Lady May von Hoffen is 23 years old and living on her estate, Lark’s Head, part of her inheritance from her late father. In Lady Delafont’s Dilemma May had been abducted and almost raped by one of her promiscous mother’s slimy aquaintences. She was rescued by Etienne Delacourt who is under suspicion of trying to kill his relative, Baxter Delacourt, the Marquess of Sedgley. Etienne is missing and presumed dead.
While May is riding one day, she decides to visit the folly – a small ornamental castle on the estate. To May’s astonishment there is a man in the folly and not a tramp. It is Etienne, wounded and suffering from blood poisoning.
From then on, Lady May’s Folly can best be described as a sort of Regency Cabin Romance. There are men in the village looking for Etienne (he did try to cosh Baxter Delafont after all) but May believes in him (he did save her from the rapist after all), so she keeps him hidden in the folly while trying to treat his wound and care for him.
May – the daughter of a promiscuous woman – is afraid of men, and afraid of sex, but has a warm, loving and passionate nature which frightens her as well.
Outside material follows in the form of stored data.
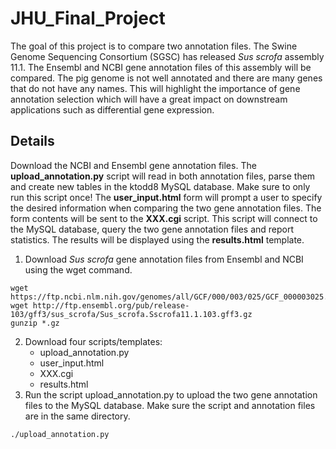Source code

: # JHU_Final_Project
The goal of this project is to compare two annotation files.  The Swine Genome Sequencing Consortium (SGSC) has released *Sus scrofa* assembly 11.1.  The Ensembl and NCBI gene annotation files of this assembly will be compared.  The pig genome is not well annotated and there are many genes that do not have any names.  This will highlight the importance of gene annotation selection which will have a great impact on downstream applications such as differential gene expression.

## Details
Download the NCBI and Ensembl gene annotation files.  The **upload_annotation.py** script will read in both annotation files, parse them and create new tables in the ktodd8 MySQL database.  Make sure to only run this script once!  The **user_input.html** form will prompt a user to specify the desired information when comparing the two gene annotation files.  The form contents will be sent to the **XXX.cgi** script.  This script will connect to the MySQL database, query the two gene annotation files and report statistics.  The results will be displayed using the **results.html** template.

1. Download *Sus scrofa* gene annotation files from Ensembl and NCBI using the wget command.
```
wget https://ftp.ncbi.nlm.nih.gov/genomes/all/GCF/000/003/025/GCF_000003025.6_Sscrofa11.1/GCF_000003025.6_Sscrofa11.1_genomic.gff.gz
wget http://ftp.ensembl.org/pub/release-103/gff3/sus_scrofa/Sus_scrofa.Sscrofa11.1.103.gff3.gz
gunzip *.gz
```
2. Download four scripts/templates:
      - upload_annotation.py
      - user_input.html
      - XXX.cgi
      - results.html
4. Run the script upload_annotation.py to upload the two gene annotation files to the MySQL database.  Make sure the script and annotation files are in the same directory.
```
./upload_annotation.py
```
She can’t help but be drawn to Etienne, first out of gratitude for saving her from the rapist and then for himself although she is afraid of the feelings he causes her to have. Etienne is a kind and loving man, who understands May and her confused feelings and their growing relationship is depicted with warmth and emotion.
I suppose that all the obstacles to May and Etienne’s relationship are swept away all too easily at the end, but frankly I did not stop to analyze the whys and wherefores. This was one book that caught me in right in my emotional center and did not let me go. At the end I wanted more – much more.
If have one complaint, it’s that the Regency Romance format does not allow Donna Simpson the scope she needs to display the emotional depth of her writing. Lady May’s Folly is very warm for a Regency Romance and the love scenes, short though they were, reminded me of Lisa Kleypas. I would love to see Simpson tackle a full length historical set in the regency period.
You don’t need to have read the other books in the trilogy since Donna Simpson does a good job of summarizing the events, but I’m sure you will want to. If you like Regency Romances with emotional depth, Donna Simpson is exactly the writer for you.